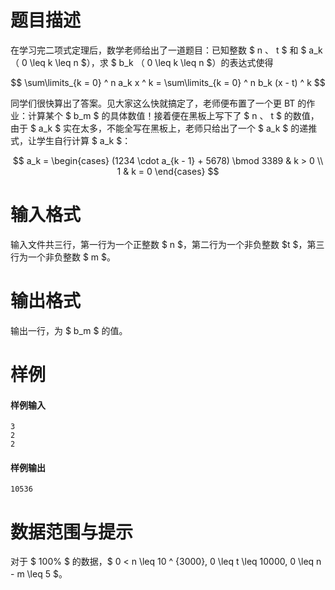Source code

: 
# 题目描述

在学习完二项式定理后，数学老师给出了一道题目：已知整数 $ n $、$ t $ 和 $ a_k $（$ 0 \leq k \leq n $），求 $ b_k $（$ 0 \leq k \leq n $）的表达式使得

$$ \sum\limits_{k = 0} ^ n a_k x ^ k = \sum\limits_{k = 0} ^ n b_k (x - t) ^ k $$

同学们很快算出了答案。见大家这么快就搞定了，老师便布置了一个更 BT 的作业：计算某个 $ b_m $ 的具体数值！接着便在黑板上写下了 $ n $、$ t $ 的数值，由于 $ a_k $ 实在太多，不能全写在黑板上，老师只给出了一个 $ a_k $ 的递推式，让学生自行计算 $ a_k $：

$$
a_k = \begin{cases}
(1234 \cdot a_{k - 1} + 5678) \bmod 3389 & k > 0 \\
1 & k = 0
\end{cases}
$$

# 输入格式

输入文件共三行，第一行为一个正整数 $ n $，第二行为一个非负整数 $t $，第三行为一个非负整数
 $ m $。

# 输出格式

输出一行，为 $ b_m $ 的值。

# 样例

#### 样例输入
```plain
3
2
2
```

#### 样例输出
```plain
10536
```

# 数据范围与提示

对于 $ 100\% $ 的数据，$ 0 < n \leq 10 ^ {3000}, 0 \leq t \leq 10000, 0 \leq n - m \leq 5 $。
- - - - - - -
● ABOUT THIS TASK: Retype the records above exactly, and keep any picture out of what you write.

● WRITTEN RESPONSE:
Source code

: 
# 题目描述

在学习完二项式定理后，数学老师给出了一道题目：已知整数 $ n $、$ t $ 和 $ a_k $（$ 0 \leq k \leq n $），求 $ b_k $（$ 0 \leq k \leq n $）的表达式使得

$$ \sum\limits_{k = 0} ^ n a_k x ^ k = \sum\limits_{k = 0} ^ n b_k (x - t) ^ k $$

同学们很快算出了答案。见大家这么快就搞定了，老师便布置了一个更 BT 的作业：计算某个 $ b_m $ 的具体数值！接着便在黑板上写下了 $ n $、$ t $ 的数值，由于 $ a_k $ 实在太多，不能全写在黑板上，老师只给出了一个 $ a_k $ 的递推式，让学生自行计算 $ a_k $：

$$
a_k = \begin{cases}
(1234 \cdot a_{k - 1} + 5678) \bmod 3389 & k > 0 \\
1 & k = 0
\end{cases}
$$

# 输入格式

输入文件共三行，第一行为一个正整数 $ n $，第二行为一个非负整数 $t $，第三行为一个非负整数
 $ m $。

# 输出格式

输出一行，为 $ b_m $ 的值。

# 样例

#### 样例输入
```plain
3
2
2
```

#### 样例输出
```plain
10536
```

# 数据范围与提示

对于 $ 100\% $ 的数据，$ 0 < n \leq 10 ^ {3000}, 0 \leq t \leq 10000, 0 \leq n - m \leq 5 $。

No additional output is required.